What the new test does not address very well, and perhaps works against, is the coming dearth of qualified workers in middle-skills jobs: nursing, computer technology, manufacturing, and other fields that require some post-secondary education and training—computer skills, yes, but not calculus. About half of the U.S. labor force works in those fields, and the shortage of those types of workers is expected to grow substantially as Baby Boomers retire. About 25 million new middle-skill job openings are expected by 2020.
“We have seen so many people just give up, and we as a society will pay for that in some way,” predicts Dan McLaughlin at Seeds of Literacy. “We have effectively told people who want to improve their lives that we don’t really care if they do or not.”

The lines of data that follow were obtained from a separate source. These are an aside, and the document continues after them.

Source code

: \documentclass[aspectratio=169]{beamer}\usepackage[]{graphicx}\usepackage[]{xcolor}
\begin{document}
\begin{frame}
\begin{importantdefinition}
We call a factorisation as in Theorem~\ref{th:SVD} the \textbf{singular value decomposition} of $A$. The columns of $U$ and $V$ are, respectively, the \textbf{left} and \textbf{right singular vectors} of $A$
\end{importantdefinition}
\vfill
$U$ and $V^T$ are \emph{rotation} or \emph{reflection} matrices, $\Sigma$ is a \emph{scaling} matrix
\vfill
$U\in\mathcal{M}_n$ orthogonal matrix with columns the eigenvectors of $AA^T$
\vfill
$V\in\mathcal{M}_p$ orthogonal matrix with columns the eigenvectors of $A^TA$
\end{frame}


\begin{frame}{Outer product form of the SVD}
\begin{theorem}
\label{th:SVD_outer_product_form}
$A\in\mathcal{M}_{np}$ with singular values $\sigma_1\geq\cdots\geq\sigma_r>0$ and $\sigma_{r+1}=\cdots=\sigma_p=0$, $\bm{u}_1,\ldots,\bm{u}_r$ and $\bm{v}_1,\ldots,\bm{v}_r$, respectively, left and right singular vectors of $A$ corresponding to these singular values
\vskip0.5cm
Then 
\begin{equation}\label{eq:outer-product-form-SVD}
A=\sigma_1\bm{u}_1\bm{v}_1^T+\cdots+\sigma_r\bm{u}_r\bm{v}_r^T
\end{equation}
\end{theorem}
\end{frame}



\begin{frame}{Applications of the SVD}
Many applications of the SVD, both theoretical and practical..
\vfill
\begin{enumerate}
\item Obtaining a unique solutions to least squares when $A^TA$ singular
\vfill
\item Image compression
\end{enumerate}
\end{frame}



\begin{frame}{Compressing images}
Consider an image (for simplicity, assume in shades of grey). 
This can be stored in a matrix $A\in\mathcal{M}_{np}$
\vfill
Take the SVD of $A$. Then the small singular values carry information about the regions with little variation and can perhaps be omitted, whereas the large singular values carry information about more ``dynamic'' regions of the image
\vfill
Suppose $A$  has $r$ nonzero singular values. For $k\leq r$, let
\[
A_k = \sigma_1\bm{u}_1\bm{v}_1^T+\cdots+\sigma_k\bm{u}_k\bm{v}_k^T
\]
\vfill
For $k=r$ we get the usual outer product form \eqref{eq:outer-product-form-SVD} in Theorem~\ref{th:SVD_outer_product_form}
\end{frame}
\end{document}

In Ohio and Pennsylvania, in the Utica and Marcellus natural-gas shale fields, there is a shortage of certified welders for drilling operations. Rosado could easily fill one of those jobs and triple his salary—with a GED diploma. He is hoping he will pass the test by the end of this year, and indicated he will continue to study until he does.
Neustedt is easily qualified for a two- or four-year registered nurse program, but she is having a hard time with the math portion of the new GED. Like Rosado, she will continue studying, and hopes to pass all four parts by year’s end.
“I don’t want anything for free,” Neustedt says, “but I have proven in my job that I am good at providing health care to the patients who need it, and there is a need for someone like me to move up in the system. But I can’t do it because I dropped out of high school and had a daughter. It’s not even frustrating any more. It’s almost like the people who designed this test have no idea why people even take it.”